HB 486 would require the governor to include at least a $19.7 million appropriation in his budget each year beginning in fiscal 2009, which begins July 1, 2008, to provide local governments money to increase the number of affordable units.

To pay for the state fund, the bill includes an added state property tax — about 2 cents per each $100 of assessed property value; public utilities would pay 5 cents more for each $100 of assessed property value.

‘‘Affordable housing is always a good target because it affects so many people,” said Del. Tom Hucker (D-Dist. 20) of Silver Spring, who serves on the House Environmental Matters Committee with McIntosh (D-Dist. 43) of Baltimore and supports the bill. ‘‘In my own Silver Spring apartment, our rents just jumped 10 percent. All our rents are going through the roof, and something needs to be done about it.”

McIntosh’s bill would greatly benefit areas, such as Montgomery County, where land scarcity and booming populations have led to skyrocketing rents and home prices, Hucker said.

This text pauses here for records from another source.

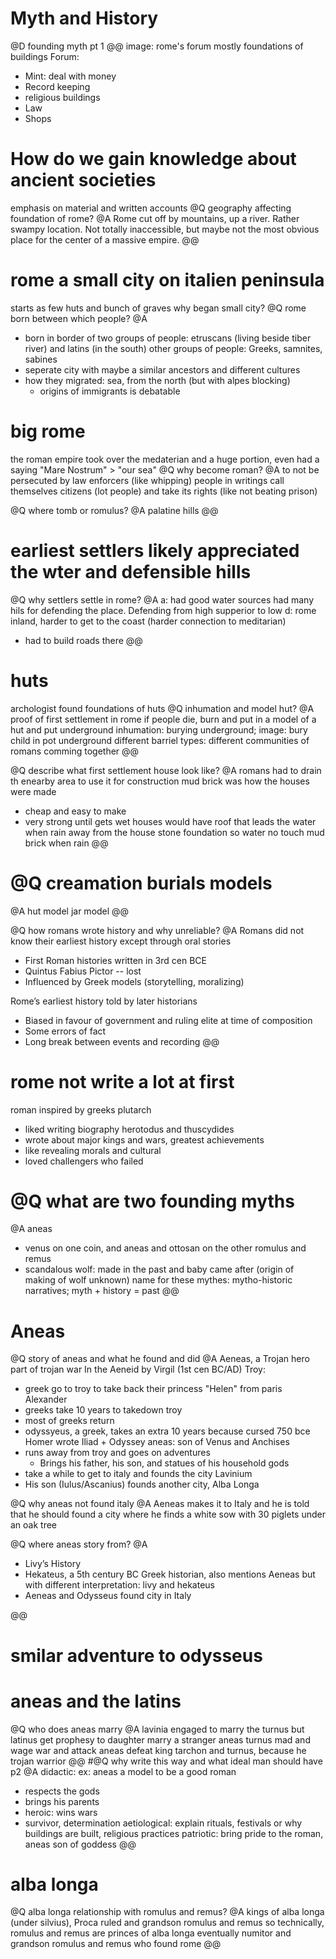 
# Myth and History 
@D founding myth pt 1 @@
image:  rome's forum mostly foundations of buildings
Forum: 
- Mint: deal with money
- Record keeping
- religious buildings
- Law
- Shops

# How do we gain knowledge about ancient societies
emphasis on material and written accounts
@Q geography affecting foundation of rome?
@A
Rome cut off by mountains, up a river. Rather swampy location. Not totally inaccessible, but maybe not the most obvious place for the center of a massive empire. 
@@

# rome a small city on italien peninsula
starts as few huts and bunch of graves
why began small city?
@Q rome born between which people?
@A
- born in border of two groups of people: etruscans (living beside tiber river) and latins (in the south)
other groups of people: Greeks, samnites, sabines
- seperate city with maybe a similar ancestors and different cultures
- how they migrated: sea, from the north (but with alpes blocking) 
	- origins of immigrants is debatable


# big rome
the roman empire took over the medaterian and a huge portion, even had a saying "Mare Nostrum" > "our sea"
@Q why become roman?
@A to not be persecuted by law enforcers (like whipping)
people in writings call themselves citizens (lot people) and take its rights (like not beating prison)

@Q where tomb or romulus?
@A palatine hills @@

# earliest settlers likely appreciated the wter and defensible hills
@Q why settlers settle in rome?
@A
a:
had good water sources
had many hils for defending the place. Defending from high supperior to low
d:
rome inland, harder to get to the coast (harder connection to meditarian)
- had to build roads there
@@

# huts
archologist found foundations of huts
@Q inhumation and model hut?
@A
proof of first settlement in rome
if people die, burn and put in a model of a hut and put underground
inhumation: burying underground; image: bury child in pot underground
different barriel types: different communities of romans comming together
@@

@Q describe what first settlement house look like?
@A 
romans had to drain th enearby area to use it for construction
mud brick was how the houses were made
- cheap and easy to make
- very strong until gets wet
houses would have roof that leads the water when rain away from the house
stone foundation so water no touch mud brick when rain
@@ 
# @Q creamation burials models
@A
hut model
jar model 
@@ 

@Q how romans wrote history and why unreliable?
@A
Romans did not know their earliest history except through oral stories
- First Roman histories written in 3rd cen BCE
- Quintus Fabius Pictor -- lost
- Influenced by Greek models (storytelling, moralizing)

Rome’s earliest history told by later historians
- Biased in favour of government and ruling elite at time of composition
- Some errors of fact
- Long break between events and recording
@@
# rome not write a lot at first
roman inspired by greeks
plutarch
- liked writing biography
herotodus and thuscydides
- wrote about major kings and wars, greatest achievements 
- like revealing morals and cultural 
- loved challengers who failed

# @Q what are two founding myths
@A
aneas
- venus on one coin, and aneas and ottosan on the other
romulus and remus
- scandalous wolf: made in the past and baby came after (origin of making of wolf unknown)
name for these mythes: mytho-historic narratives; myth + history = past
@@ 


# Aneas

@Q story of aneas and what he found and did
@A
Aeneas, a Trojan hero
part of trojan war
In the Aeneid by Virgil (1st cen BC/AD)
Troy: 
- greek go to troy to take back their princess "Helen" from paris Alexander
- greeks take 10 years to takedown troy
- most of greeks return
- odyssyeus, a greek, takes an extra 10 years because cursed
750 bce Homer wrote Iliad + Odyssey
aneas: son of Venus and Anchises
- runs away from troy and goes on adventures
	- Brings his father, his son, and statues of his household gods
- take a while to get to italy and founds the city Lavinium
- His son (Iulus/Ascanius) founds another city, Alba Longa

@Q why aneas not found italy
@A
Aeneas makes it to Italy and he is told that he should found a city where he finds a white sow with 30 piglets under an oak tree


@Q where aneas story from?
@A
- Livy’s History 
- Hekateus, a 5th century BC Greek historian, also mentions Aeneas but with different interpretation: livy and hekateus
- Aeneas and Odysseus found city in Italy

@@
# smilar adventure to odysseus

# aneas and the latins
@Q who does aneas marry
@A
lavinia engaged to marry the turnus
but latinus get prophesy to daughter marry a stranger aneas
turnus mad and wage war and attack aneas
defeat king tarchon and turnus, because he trojan warrior
@@
#@Q why write this way and what ideal man should have p2
@A
didactic: ex: aneas a model to be a good roman
- respects the gods
- brings his parents
- heroic: wins wars
- survivor, determination
aetiological: explain rituals, festivals or why buildings are built, religious practices
patriotic: bring pride to the roman, aneas son of goddess
@@
# alba longa
@Q alba longa relationship with romulus and remus? 
@A
kings of alba longa (under silvius), Proca ruled and grandson romulus and remus
so technically, romulus and remus are princes of alba longa
eventually numitor and grandson romulus and remus who found rome
@@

Unfortunately, the tax portion of the bill could make it difficult to get through the legislature, he said.

‘‘If you’re going to impose a tax at the state level, you have to determine whether you are only involved as a nanny forcing counties to collect the tax to fund their own housing, or if you are imposing a tax on everyone to help areas like Montgomery County ease their stress and strain,” said David A. Smith, founder of the Affordable Housing Institute and Recapitalization Advisors in Boston. ‘‘Whom you choose to tax tells you who is paying for this thing that everybody wants and nobody wants to pay for.”

For 17 years, Smith has helped jurisdictions across the nation revitalize and recapture affordable housing units, including work this year on a preservation deal in Annapolis.

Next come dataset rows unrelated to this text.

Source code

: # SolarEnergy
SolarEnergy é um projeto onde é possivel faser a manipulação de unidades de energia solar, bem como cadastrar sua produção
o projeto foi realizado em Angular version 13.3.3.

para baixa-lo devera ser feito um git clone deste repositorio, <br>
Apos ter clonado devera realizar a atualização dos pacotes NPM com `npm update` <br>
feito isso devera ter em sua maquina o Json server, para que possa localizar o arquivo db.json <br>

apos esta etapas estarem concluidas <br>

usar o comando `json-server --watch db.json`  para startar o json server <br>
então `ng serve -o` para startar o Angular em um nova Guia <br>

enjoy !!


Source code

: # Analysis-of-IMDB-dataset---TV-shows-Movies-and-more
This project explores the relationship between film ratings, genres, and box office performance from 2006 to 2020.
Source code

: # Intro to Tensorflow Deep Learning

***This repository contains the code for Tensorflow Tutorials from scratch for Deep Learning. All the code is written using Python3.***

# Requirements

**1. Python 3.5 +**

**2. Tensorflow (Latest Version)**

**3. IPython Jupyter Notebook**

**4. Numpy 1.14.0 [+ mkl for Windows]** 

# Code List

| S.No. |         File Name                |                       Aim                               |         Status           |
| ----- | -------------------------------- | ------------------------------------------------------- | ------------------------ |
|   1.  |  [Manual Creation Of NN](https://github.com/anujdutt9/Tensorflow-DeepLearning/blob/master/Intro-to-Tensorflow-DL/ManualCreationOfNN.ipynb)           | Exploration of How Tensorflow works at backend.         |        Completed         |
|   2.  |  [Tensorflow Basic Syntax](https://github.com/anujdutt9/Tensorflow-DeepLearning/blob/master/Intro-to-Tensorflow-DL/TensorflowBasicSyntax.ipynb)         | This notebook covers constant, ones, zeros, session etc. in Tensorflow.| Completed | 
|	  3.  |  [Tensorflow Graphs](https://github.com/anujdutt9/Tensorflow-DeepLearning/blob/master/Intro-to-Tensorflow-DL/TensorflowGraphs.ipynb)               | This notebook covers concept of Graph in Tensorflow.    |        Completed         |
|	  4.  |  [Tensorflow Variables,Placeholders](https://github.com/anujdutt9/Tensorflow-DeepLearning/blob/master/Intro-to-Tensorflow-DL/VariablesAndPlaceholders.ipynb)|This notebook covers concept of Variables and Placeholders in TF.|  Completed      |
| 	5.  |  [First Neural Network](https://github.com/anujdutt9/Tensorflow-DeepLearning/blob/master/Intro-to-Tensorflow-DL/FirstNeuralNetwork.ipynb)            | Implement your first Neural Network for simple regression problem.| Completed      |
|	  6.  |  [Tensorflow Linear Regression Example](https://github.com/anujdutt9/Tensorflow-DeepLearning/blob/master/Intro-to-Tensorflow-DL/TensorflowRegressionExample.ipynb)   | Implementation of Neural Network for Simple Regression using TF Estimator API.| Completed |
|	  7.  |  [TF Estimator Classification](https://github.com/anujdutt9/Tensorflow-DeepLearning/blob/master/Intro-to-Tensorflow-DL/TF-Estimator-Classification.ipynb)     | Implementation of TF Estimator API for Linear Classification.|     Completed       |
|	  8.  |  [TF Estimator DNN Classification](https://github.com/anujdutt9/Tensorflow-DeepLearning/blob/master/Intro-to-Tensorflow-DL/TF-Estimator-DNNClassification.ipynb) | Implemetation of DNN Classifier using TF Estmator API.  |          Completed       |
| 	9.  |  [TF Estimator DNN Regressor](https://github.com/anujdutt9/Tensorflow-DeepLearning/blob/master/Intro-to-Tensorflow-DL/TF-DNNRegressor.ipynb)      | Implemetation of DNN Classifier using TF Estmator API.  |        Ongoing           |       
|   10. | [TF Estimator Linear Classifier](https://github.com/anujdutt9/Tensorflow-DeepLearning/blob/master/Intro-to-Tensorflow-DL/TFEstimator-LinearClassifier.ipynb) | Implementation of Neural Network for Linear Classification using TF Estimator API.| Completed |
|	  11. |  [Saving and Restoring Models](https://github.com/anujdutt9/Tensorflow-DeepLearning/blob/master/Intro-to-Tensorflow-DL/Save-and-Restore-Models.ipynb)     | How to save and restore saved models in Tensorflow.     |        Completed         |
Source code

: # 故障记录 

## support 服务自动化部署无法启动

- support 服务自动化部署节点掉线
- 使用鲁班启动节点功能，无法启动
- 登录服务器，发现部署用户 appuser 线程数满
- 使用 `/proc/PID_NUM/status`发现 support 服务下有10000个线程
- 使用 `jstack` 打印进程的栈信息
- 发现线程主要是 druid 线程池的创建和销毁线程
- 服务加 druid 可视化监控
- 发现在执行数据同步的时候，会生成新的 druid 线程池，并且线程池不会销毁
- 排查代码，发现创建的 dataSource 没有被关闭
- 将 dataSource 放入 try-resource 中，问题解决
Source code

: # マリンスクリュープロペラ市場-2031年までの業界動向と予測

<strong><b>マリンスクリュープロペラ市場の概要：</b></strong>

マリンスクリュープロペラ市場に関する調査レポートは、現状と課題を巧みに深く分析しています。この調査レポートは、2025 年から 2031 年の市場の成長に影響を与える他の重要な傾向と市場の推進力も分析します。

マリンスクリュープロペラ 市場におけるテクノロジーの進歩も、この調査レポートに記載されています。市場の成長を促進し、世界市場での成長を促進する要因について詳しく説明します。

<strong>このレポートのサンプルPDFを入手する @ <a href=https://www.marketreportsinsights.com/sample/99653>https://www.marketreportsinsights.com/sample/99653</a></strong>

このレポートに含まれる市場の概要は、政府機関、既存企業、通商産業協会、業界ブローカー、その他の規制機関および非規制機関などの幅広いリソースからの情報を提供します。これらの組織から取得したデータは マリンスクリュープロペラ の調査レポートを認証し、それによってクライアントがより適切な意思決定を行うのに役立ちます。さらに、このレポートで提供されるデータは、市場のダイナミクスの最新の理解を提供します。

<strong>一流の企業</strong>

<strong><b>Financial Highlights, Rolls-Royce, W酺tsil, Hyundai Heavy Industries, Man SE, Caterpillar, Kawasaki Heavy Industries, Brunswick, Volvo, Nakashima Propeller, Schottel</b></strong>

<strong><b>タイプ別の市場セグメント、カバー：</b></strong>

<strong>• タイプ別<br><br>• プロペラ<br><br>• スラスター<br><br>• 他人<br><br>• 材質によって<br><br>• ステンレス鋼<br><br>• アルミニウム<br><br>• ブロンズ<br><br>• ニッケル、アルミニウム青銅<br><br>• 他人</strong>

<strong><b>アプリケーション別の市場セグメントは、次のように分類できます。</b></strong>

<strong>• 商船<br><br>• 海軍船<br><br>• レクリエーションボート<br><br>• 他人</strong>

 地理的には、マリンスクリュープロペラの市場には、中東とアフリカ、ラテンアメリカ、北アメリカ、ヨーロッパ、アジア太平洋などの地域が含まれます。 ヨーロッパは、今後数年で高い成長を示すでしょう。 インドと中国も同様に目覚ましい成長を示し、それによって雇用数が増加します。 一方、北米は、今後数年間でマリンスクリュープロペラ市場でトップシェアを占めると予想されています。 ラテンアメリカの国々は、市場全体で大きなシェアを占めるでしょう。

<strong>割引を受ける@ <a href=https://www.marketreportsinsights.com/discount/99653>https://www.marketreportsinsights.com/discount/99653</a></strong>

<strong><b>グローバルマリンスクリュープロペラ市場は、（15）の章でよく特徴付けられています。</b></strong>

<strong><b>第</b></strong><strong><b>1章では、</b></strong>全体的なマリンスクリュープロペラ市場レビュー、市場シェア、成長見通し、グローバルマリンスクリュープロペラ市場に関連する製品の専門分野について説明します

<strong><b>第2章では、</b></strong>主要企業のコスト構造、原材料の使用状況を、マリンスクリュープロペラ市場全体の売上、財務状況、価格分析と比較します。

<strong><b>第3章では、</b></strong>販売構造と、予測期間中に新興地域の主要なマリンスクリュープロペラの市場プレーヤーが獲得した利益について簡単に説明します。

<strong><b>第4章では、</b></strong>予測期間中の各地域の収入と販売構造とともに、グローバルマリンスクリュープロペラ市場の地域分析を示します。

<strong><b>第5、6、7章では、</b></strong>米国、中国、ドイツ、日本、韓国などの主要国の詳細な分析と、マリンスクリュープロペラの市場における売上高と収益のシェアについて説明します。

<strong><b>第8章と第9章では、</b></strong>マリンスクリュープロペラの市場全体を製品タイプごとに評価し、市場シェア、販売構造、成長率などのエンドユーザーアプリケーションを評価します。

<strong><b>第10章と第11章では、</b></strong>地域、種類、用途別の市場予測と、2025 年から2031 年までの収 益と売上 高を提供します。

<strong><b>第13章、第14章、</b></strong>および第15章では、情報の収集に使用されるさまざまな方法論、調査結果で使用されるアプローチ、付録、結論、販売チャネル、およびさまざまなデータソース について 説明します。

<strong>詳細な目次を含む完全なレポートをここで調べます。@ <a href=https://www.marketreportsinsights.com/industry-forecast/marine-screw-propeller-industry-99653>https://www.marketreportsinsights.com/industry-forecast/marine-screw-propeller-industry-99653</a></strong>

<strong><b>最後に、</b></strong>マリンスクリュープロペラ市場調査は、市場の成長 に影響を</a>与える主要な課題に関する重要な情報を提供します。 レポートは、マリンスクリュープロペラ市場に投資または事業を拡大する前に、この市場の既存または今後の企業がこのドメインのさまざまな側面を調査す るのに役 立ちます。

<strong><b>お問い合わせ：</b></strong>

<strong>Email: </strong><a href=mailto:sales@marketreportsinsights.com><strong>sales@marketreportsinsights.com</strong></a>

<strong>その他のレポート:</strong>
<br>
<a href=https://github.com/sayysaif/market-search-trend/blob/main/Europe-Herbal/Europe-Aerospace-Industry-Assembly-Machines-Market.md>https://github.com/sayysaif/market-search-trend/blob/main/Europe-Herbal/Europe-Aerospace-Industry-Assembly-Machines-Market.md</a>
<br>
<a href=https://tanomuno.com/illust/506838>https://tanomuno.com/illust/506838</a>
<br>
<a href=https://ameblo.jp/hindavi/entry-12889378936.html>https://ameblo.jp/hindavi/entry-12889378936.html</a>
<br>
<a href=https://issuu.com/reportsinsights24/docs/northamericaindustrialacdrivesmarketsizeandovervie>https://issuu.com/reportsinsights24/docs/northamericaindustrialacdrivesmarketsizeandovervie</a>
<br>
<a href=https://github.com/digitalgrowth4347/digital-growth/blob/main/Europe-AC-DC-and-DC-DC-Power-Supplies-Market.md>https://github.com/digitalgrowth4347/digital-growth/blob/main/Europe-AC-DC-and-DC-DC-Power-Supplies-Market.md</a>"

‘‘Elected officials at all levels are all for more housing affordability, but when you tell them it costs more money, they say no,” Smith said. ‘‘Now the goal is helping localities use the tools they have to get the results they want.”

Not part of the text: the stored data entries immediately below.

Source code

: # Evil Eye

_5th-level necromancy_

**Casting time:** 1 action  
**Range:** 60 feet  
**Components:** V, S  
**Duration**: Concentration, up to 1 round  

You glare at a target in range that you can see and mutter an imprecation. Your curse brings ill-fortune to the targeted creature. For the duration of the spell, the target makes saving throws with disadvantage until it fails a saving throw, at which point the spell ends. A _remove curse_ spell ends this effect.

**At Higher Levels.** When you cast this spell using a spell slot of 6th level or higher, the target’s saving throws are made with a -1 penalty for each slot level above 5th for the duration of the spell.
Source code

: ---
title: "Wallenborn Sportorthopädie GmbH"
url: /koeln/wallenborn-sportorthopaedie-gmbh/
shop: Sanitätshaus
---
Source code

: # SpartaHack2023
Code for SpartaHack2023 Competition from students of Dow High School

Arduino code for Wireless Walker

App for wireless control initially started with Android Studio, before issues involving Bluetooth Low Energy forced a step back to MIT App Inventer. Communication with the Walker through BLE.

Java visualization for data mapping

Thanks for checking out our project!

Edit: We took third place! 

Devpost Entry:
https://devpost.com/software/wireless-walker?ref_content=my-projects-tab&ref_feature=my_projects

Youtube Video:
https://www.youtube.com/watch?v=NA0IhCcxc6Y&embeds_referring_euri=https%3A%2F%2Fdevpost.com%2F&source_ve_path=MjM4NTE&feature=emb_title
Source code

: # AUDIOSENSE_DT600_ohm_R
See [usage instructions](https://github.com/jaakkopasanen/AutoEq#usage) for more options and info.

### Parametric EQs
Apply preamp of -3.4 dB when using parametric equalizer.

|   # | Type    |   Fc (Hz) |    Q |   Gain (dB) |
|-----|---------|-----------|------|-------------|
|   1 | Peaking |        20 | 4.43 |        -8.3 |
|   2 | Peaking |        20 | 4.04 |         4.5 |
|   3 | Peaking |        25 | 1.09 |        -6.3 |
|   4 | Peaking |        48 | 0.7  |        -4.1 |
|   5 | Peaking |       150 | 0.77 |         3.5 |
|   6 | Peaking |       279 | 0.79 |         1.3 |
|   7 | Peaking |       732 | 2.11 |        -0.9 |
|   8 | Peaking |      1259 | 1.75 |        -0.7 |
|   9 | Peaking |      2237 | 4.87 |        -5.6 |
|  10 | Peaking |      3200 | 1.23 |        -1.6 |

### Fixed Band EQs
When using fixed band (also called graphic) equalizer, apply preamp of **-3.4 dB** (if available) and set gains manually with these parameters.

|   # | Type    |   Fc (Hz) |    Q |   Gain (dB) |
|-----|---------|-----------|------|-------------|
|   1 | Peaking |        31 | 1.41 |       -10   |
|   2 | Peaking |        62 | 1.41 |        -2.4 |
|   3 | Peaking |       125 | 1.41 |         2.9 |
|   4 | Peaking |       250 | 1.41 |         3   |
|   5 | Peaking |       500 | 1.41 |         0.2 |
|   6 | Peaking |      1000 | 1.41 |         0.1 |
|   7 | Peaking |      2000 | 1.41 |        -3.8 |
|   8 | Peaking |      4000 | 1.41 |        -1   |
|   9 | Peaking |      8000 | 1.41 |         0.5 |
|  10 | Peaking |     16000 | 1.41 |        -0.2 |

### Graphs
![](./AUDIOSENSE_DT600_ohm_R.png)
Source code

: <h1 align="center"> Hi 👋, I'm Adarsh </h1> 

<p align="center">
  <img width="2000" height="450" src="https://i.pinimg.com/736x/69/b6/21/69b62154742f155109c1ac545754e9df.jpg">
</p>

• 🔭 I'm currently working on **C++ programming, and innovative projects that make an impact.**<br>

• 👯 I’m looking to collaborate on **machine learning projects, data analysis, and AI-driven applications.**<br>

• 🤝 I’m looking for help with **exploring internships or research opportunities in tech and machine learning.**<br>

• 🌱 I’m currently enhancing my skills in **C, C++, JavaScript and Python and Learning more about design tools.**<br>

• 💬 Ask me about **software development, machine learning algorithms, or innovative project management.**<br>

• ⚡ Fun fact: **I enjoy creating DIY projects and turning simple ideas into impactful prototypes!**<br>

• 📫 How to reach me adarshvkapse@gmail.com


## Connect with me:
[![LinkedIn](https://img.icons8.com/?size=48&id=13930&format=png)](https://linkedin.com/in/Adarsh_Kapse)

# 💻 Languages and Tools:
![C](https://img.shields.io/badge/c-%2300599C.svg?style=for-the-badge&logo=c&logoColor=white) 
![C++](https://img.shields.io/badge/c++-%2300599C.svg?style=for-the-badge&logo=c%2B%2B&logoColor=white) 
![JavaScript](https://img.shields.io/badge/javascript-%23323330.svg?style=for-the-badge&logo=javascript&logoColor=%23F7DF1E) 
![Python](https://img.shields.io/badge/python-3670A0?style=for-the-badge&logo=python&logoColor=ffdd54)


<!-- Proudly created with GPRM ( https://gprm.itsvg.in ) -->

In Montgomery County, that means the County Council approving a dedicated funding source for its Housing Initiative Fund, which is used to buy, renovate and maintain affordable housing.

If approved, the council’s annual contribution, at least $16.1 million, would be taken from the county’s general fund. Any other contributions — including those collected from housing taxes — would be extra.

‘‘The [HIF] is unique in that it provides us with a pot of investment money, which really helps,” said D. Scott Minton, executive director of Montgomery’s Housing Opportunities Commission, which handles affordable housing for the county. ‘‘The county is doing what it can, but there are always the obstacles of supply and demand, and it takes a lot of money to meet the demand.”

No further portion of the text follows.